I need the number of lines in the data that contain the word "ValidArgumentForm", and nothing beyond it.

* [INFORMATION SUPPLIED]
+++++

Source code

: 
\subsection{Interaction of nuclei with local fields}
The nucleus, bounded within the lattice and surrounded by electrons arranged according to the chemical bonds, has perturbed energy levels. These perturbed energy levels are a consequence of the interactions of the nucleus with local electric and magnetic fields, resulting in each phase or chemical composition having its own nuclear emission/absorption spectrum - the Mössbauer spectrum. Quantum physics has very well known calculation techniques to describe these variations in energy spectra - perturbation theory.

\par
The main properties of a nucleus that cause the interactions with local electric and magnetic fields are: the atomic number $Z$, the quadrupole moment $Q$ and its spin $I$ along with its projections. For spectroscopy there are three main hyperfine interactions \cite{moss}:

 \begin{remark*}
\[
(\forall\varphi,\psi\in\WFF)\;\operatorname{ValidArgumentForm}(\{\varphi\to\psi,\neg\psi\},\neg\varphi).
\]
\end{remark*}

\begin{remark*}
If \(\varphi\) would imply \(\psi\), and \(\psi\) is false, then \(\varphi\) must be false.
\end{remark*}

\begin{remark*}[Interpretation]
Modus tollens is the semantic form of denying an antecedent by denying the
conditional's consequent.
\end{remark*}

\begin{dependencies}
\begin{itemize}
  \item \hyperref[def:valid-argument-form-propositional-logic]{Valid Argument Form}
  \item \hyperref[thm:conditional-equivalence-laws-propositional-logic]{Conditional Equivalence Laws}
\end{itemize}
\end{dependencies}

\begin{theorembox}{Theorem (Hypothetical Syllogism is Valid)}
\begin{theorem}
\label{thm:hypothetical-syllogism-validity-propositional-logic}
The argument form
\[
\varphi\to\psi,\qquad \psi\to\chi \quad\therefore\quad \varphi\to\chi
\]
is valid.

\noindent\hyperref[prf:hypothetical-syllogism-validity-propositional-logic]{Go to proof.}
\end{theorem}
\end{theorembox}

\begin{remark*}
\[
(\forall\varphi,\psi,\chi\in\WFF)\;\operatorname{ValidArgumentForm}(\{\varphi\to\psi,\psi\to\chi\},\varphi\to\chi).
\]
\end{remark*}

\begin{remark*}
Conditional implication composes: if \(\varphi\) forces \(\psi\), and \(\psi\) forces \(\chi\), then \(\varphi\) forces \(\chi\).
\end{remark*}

+++++

* [SOLUTION TO THE EXERCISE] 2